What you should do.
Gather from the material every line that contains the string "number".

+ + + + + + +

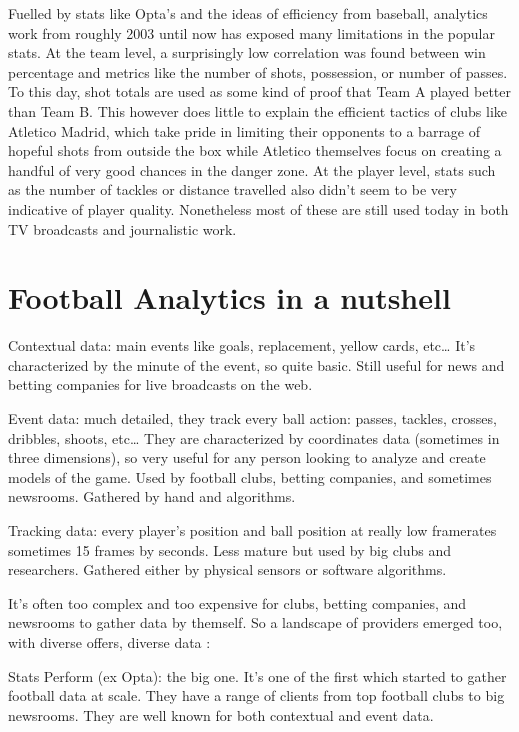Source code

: Fuelled by stats like Opta’s and the ideas of efficiency from baseball, 
analytics work from roughly 2003 until now has exposed many limitations 
in the popular stats. At the team level, a surprisingly low correlation 
was found between win percentage and metrics like the number of shots, 
possession, or number of passes. To this day, shot totals are used as 
some kind of proof that Team A played better than Team B. This however 
does little to explain the efficient tactics of clubs like Atletico Madrid, 
which take pride in limiting their opponents to a barrage of hopeful shots 
from outside the box while Atletico themselves focus on creating a handful 
of very good chances in the danger zone. At the player level, stats such as 
the number of tackles or distance travelled also didn’t seem to be very 
indicative of player quality. Nonetheless most of these are still used 
today in both TV broadcasts and journalistic work.


\section{Football Analytics in a nutshell}

Contextual data: main events like goals, replacement, yellow cards, etc… 
It’s characterized by the minute of the event, so quite basic. Still useful 
for news and betting companies for live broadcasts on the web.

Event data: much detailed, they track every ball action: passes, tackles, 
crosses, dribbles, shoots, etc… They are characterized by coordinates data 
(sometimes in three dimensions), so very useful for any person looking to 
analyze and create models of the game. Used by football clubs, betting 
companies, and sometimes newsrooms. Gathered by hand and algorithms.

Tracking data: every player's position and ball position at really low 
framerates sometimes 15 frames by seconds. Less mature but used by big 
clubs and researchers. Gathered either by physical sensors or software 
algorithms.

It’s often too complex and too expensive for clubs, betting companies, 
and newsrooms to gather data by themself. So a landscape of providers 
emerged too, with diverse offers, diverse data :

Stats Perform (ex Opta): the big one. It’s one of the first which started 
to gather football data at scale. They have a range of clients from top 
football clubs to big newsrooms. They are well known for both contextual 
and event data.


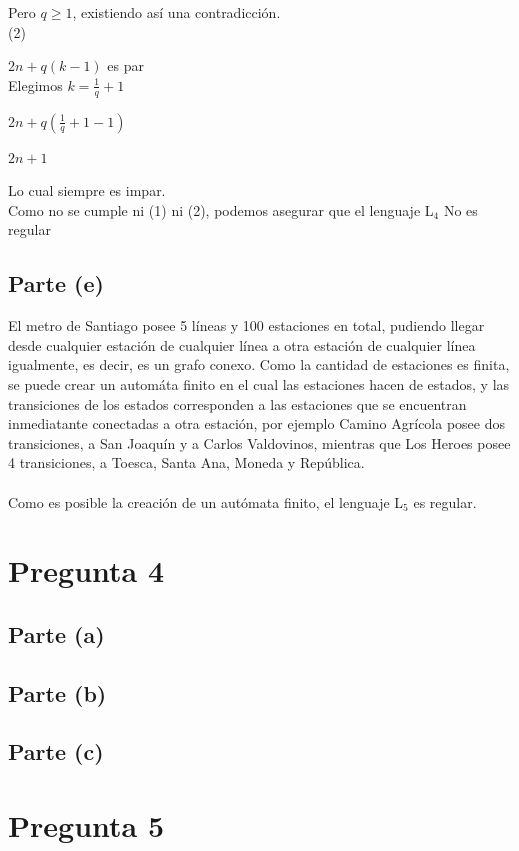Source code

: \documentclass[11pt,letterpaper]{article}
\begin{document}
Pero $q \geqslant 1$, existiendo así una contradicción.
 \\
 
(2) 

$2n+q(k-1)$ es par
 \\
 
Elegimos $k = \frac{1}{q} + 1$

$2n+q(\frac{1}{q} + 1 -1)$

$2n+1$

Lo cual siempre es impar.
 \\

Como no se cumple ni (1) ni (2), podemos asegurar que el lenguaje L$_{4}$ No es regular


\subsection{Parte (e)}
El metro de Santiago posee 5 líneas y 100 estaciones en total, pudiendo llegar desde cualquier estación de cualquier línea a otra estación de cualquier línea igualmente, es decir, es un grafo conexo. Como la cantidad de estaciones es finita, se puede crear un automáta finito en el cual las estaciones hacen de estados, y las transiciones de los estados corresponden a las estaciones que se encuentran inmediatante conectadas a otra estación, por ejemplo Camino Agrícola posee dos transiciones, a San Joaquín y a Carlos Valdovinos, mientras que Los Heroes posee 4 transiciones, a Toesca, Santa Ana, Moneda y República.
 \\
 \\
Como es posible la creación de un autómata finito, el lenguaje L$_{5}$ es regular.


\section{Pregunta 4}
\subsection{Parte (a)}
\subsection{Parte (b)}
\subsection{Parte (c)}

\section{Pregunta 5}
\end{document}
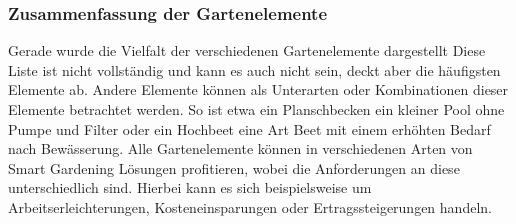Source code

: \subsubsection{Zusammenfassung der Gartenelemente}
Gerade wurde die Vielfalt der verschiedenen Gartenelemente dargestellt
Diese Liste ist nicht vollständig und kann es auch nicht sein, deckt aber die häufigsten Elemente ab.
Andere Elemente können als Unterarten oder Kombinationen dieser Elemente betrachtet werden.
So ist etwa ein Planschbecken ein kleiner Pool ohne Pumpe und Filter oder ein Hochbeet eine Art Beet mit einem erhöhten Bedarf nach Bewässerung.
Alle Gartenelemente können in verschiedenen Arten von Smart Gardening Lösungen profitieren, wobei die Anforderungen an diese unterschiedlich sind.
Hierbei kann es sich beispielsweise um Arbeitserleichterungen, Kosteneinsparungen oder Ertragssteigerungen handeln.
\pagebreak
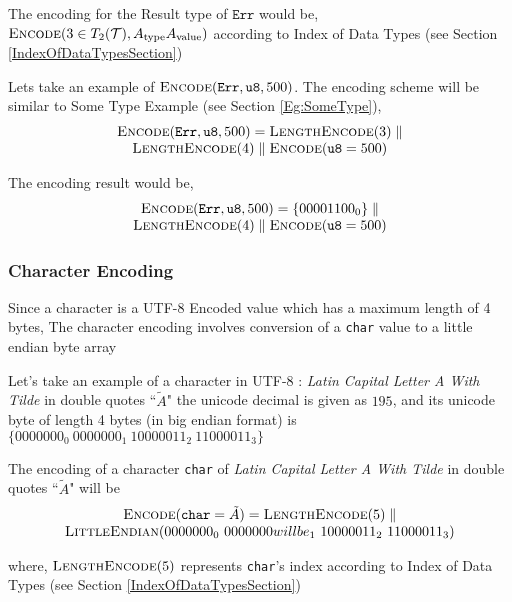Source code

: \documentclass[../alan-handbook.tex]{subfiles}
\begin{document}
The encoding for the Result type of $\texttt{Err}$ would be, $\Call{Encode}{3 \in T_2(\mathcal{T}), A_{\text{type}}  A_{\text{value}}}$ according to Index of Data Types (see Section \ref{IndexOfDataTypesSection})

Lets take an example of $\Call{Encode}{\texttt{Err},\texttt{u8}, 500}$. The encoding scheme will be similar to Some Type Example (see Section \ref{Eg:SomeType}),
$$
\begin{matrix}
    \Call{Encode}{\texttt{Err},\texttt{u8}, 500} = \Call{LengthEncode}{3} \parallel \\ 
    \Call{LengthEncode}{4} \parallel \Call{Encode}{\texttt{u8}=500}
\end{matrix}
$$

The encoding result would be,
$$
\begin{matrix}
    \Call{Encode}{\texttt{Err},\texttt{u8}, 500} = \{00001100_0\} \parallel \\ 
    \Call{LengthEncode}{4} \parallel \Call{Encode}{\texttt{u8}=500}
\end{matrix}
$$

\subsubsection{Character Encoding} \label{Eg:CharacterEncoding}

Since a character is a UTF-8 Encoded value which has a maximum length of 4 bytes, The character encoding involves conversion of a \texttt{char} value to a little endian byte array 

Let's take an example of a character in UTF-8 : \textit{Latin Capital Letter A With Tilde} in double quotes ``$\tilde{A}$" the unicode decimal is given as $195$, and its unicode byte of length 4 bytes (in big endian format) is $\{0000000_0 \ 0000000_1 \ 10000011_2 \ 11000011_3\}$

The encoding of a character \texttt{char} of \textit{Latin Capital Letter A With Tilde} in double quotes ``$\tilde{A}$" will be
$$
\begin{matrix}
    \Call{Encode}{\texttt{char} = \tilde{A}} = \Call{LengthEncode}{5} \parallel \\
    \Call{LittleEndian}{0000000_0 \ 0000000will be_1 \ 10000011_2 \ 11000011_3}
\end{matrix}
$$

where, $\Call{LengthEncode}{5}$ represents \texttt{char}'s index according to Index of Data Types (see Section \ref{IndexOfDataTypesSection})
\end{document}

+ + + + + + +

Output.
was found between win percentage and metrics like the number of shots, 
possession, or number of passes. To this day, shot totals are used as 
the number of tackles or distance travelled also didn’t seem to be very 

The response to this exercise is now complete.